Data provided Block Start
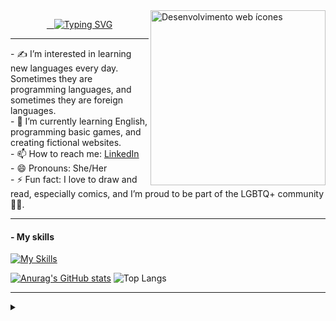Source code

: <a href="https://www.flaticon.com/br/icones-gratis/desenvolvimento-web" title="Desenvolvimento web ícones">
  <img align="right" alt="Desenvolvimento web ícones" height="280" src="https://cdn-icons-png.flaticon.com/128/4667/4667917.png" title="Desenvolvimento web ícones">
</a>

<p align="center">
  <a href="https://git.io/typing-svg">
    <img src="https://readme-typing-svg.demolab.com/?lines=👋+Hi,+I’m+Mariana+Torres+Flores;🤝+Welcome+to+my+GitHub+Profile!&font=Segoe Script" alt="Typing SVG"/>
  </a>
</p>
<hr>
- ✍️ I’m interested in learning new languages every day. Sometimes they are programming languages, and sometimes they are foreign languages.
<br>
- 🌱 I’m currently learning English, programming basic games, and creating fictional websites.
<br>
- 📫 How to reach me: <a href="https://www.linkedin.com/in/Mariana-Torres-🏳️‍🌈-289099210">LinkedIn</a>
<br>
- 😄 Pronouns: She/Her
<br>
- ⚡ Fun fact: I love to draw and read, especially comics, and I’m proud to be part of the LGBTQ+ community🏳️‍🌈.
<hr>
<h4>- My skills</h4>

[![My Skills](https://skillicons.dev/icons?i=js,html,css,cs,py)](https://skillicons.dev)

[![Anurag's GitHub stats](https://github-readme-stats.vercel.app/api?username=mariana-rgb&show_icons=true&bg_color=000000&title_color=00FFFF&text_color=0099CC&icon_color=800080)](https://github.com/anuraghazra/github-readme-stats) ![Top Langs](https://github-readme-stats.vercel.app/api/top-langs/?username=mariana-rgb&layout=compact&bg_color=000000&title_color=00FFFF&text_color=0099CC)

<hr>
<details align="left">
<summary></summary> 
  - GitHub Stats by <a href="https://github.com/anuraghazra/github-readme-stats">anuraghazra</a><br>
  -  <a href="https://www.flaticon.com/br/icones-gratis/desenvolvimento-web" title="desenvolvimento web ícones">Web development icon created by srip - Flaticon</a>
<div align="right">This README was made by <a href="https://github.com/mariana-rgb">MTF</a>.</div>
 
</details>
Data provided Block End
Task requirements ::
Report only the number of lines in the listing that contain the word "anuraghazra".

Task output ::
2